**Input data:**
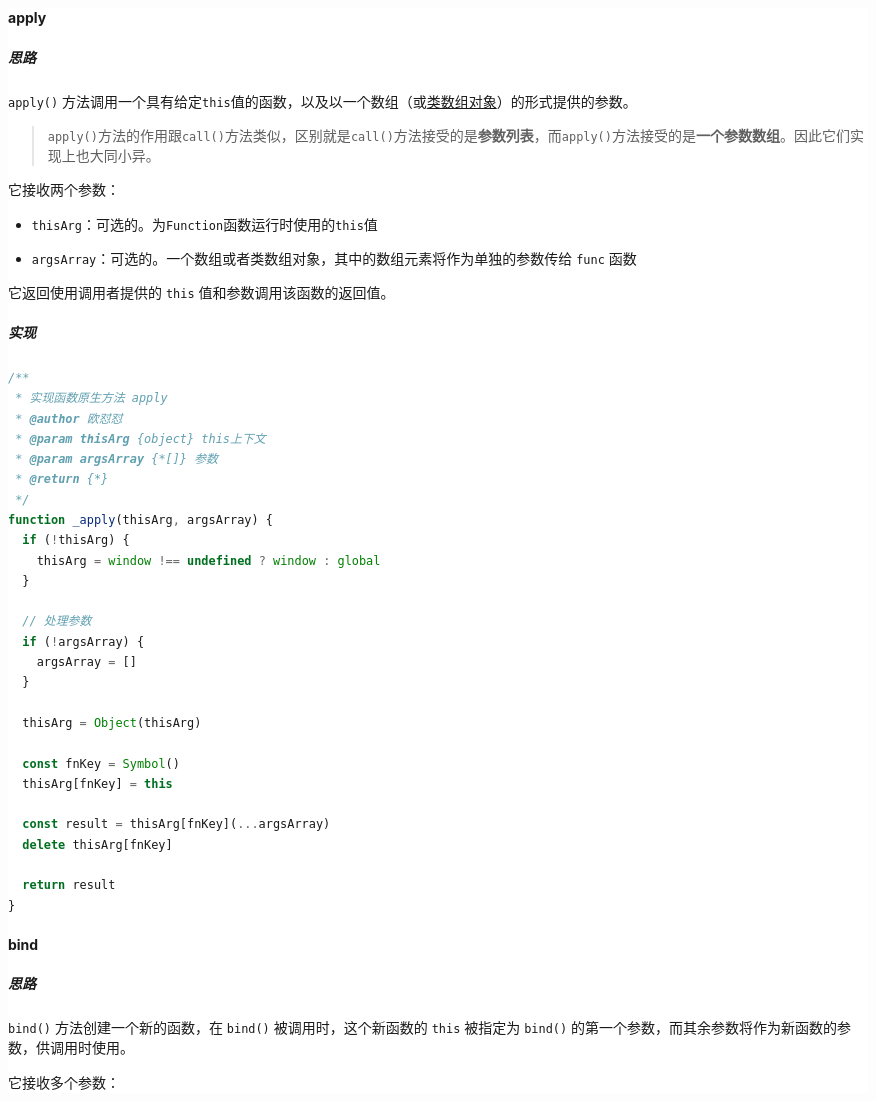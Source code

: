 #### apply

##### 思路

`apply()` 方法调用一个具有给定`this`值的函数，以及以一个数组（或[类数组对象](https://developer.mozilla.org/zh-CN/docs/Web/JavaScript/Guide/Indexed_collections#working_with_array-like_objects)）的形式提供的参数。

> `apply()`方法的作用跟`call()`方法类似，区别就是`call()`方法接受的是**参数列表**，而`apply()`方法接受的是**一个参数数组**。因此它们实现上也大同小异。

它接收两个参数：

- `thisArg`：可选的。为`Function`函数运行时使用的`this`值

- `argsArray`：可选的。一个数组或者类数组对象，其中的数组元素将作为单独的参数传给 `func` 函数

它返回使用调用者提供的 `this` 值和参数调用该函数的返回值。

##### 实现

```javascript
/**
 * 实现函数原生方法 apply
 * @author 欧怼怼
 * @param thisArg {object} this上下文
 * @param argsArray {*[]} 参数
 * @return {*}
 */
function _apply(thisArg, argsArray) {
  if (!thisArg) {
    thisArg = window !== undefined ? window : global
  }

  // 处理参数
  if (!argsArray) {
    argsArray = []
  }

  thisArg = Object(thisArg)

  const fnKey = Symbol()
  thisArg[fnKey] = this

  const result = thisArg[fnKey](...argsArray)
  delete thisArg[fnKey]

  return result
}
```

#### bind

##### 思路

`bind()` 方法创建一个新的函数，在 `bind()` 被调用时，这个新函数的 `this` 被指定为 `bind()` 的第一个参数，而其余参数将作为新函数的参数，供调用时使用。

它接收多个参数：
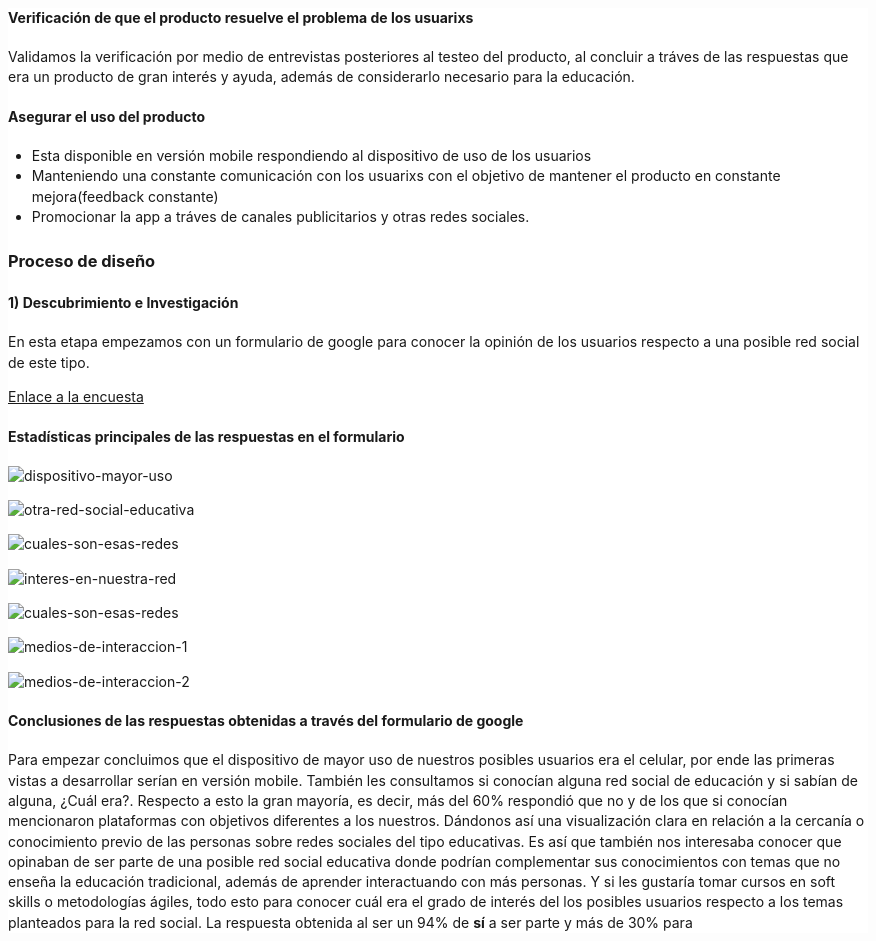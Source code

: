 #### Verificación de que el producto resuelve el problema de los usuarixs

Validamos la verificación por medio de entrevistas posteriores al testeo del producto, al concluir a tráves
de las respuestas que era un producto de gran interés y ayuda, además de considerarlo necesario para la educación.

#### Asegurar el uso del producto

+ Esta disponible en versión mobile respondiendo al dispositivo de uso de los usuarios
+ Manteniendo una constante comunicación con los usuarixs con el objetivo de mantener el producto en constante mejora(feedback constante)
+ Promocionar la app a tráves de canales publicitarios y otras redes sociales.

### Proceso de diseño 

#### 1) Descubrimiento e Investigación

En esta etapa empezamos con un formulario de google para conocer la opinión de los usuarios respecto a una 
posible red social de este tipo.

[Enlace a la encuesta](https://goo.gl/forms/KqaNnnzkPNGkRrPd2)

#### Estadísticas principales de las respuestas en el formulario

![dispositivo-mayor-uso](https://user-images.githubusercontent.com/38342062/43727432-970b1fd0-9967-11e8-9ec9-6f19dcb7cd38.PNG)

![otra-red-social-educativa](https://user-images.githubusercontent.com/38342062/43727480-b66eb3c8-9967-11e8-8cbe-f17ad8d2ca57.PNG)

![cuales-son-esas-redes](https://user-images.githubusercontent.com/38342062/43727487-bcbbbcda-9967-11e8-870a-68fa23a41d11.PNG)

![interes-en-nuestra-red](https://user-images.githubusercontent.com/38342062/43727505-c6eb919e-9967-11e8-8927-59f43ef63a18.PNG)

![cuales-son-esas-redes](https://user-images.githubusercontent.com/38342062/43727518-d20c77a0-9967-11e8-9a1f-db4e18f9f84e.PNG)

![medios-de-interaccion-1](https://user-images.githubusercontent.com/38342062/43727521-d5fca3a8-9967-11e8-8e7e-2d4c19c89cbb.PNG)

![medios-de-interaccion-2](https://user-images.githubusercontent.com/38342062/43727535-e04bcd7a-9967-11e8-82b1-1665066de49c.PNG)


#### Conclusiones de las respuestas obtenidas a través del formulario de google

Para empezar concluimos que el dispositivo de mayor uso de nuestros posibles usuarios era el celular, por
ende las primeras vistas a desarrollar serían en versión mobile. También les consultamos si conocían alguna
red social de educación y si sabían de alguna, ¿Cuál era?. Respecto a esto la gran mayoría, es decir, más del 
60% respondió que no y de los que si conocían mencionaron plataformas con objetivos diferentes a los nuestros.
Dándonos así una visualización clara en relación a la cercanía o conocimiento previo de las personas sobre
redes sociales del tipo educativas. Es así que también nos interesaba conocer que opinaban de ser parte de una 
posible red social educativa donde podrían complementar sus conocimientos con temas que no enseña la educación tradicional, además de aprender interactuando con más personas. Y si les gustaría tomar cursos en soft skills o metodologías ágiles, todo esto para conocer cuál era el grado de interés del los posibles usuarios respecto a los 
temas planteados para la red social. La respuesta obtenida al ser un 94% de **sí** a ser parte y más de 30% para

...

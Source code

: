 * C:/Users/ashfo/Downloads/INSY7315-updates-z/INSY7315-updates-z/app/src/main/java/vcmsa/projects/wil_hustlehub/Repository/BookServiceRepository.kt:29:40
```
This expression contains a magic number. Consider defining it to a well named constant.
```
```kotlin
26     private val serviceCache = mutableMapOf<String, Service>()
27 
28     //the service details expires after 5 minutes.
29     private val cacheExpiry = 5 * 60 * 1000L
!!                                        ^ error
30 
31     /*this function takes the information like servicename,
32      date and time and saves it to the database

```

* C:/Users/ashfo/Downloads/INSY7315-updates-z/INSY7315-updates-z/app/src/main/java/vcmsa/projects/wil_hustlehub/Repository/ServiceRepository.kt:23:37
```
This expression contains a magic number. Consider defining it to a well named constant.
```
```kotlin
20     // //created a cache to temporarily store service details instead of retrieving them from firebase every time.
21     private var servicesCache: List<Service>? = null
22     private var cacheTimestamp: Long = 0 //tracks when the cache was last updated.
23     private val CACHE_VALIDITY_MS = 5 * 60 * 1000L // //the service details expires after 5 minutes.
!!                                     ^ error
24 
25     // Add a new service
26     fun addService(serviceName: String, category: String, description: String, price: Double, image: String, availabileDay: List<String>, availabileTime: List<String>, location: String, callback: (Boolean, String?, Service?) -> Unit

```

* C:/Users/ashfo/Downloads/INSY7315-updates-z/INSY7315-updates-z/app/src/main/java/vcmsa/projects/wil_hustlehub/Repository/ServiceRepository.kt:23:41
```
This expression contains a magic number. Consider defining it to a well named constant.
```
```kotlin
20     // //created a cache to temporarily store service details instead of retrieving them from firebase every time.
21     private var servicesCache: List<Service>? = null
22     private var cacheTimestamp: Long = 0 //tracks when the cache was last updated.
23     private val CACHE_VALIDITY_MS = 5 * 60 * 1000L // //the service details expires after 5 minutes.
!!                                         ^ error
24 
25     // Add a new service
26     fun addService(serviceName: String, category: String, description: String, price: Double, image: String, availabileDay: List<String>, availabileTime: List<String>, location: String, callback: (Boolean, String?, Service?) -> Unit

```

==

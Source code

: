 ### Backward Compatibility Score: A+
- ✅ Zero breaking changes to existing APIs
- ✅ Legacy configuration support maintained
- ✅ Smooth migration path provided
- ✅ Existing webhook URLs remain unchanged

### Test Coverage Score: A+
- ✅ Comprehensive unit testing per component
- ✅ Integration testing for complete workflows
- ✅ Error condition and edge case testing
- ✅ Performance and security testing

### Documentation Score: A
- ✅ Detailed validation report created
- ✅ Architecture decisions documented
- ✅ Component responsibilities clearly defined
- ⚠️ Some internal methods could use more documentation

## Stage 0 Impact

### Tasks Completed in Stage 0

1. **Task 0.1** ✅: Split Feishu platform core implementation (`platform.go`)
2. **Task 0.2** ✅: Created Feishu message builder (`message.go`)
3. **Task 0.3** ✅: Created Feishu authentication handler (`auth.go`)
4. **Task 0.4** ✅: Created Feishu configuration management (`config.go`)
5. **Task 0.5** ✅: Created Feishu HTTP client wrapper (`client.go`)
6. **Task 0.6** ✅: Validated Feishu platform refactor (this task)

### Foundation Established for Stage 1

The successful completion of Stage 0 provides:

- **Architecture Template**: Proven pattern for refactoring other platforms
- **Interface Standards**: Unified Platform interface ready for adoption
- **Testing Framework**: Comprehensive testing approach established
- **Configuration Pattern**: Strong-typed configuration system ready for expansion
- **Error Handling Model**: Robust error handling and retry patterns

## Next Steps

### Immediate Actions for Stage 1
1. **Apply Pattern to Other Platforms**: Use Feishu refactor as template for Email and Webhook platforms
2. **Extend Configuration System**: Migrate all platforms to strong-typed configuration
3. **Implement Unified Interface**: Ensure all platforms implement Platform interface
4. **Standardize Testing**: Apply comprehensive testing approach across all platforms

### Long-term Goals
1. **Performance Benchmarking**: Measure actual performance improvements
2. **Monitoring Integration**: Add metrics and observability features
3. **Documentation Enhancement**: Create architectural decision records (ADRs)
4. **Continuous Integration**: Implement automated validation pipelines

**Task objective:**
Set down, unchanged, only those lines above that fall between the line with "- ✅ Performance and security testing" and the line with "2. **Task 0.2**", the two end lines included.

**Answer to this exercise:**
- ✅ Performance and security testing

### Documentation Score: A
- ✅ Detailed validation report created
- ✅ Architecture decisions documented
- ✅ Component responsibilities clearly defined
- ⚠️ Some internal methods could use more documentation

## Stage 0 Impact

### Tasks Completed in Stage 0

1. **Task 0.1** ✅: Split Feishu platform core implementation (`platform.go`)
2. **Task 0.2** ✅: Created Feishu message builder (`message.go`)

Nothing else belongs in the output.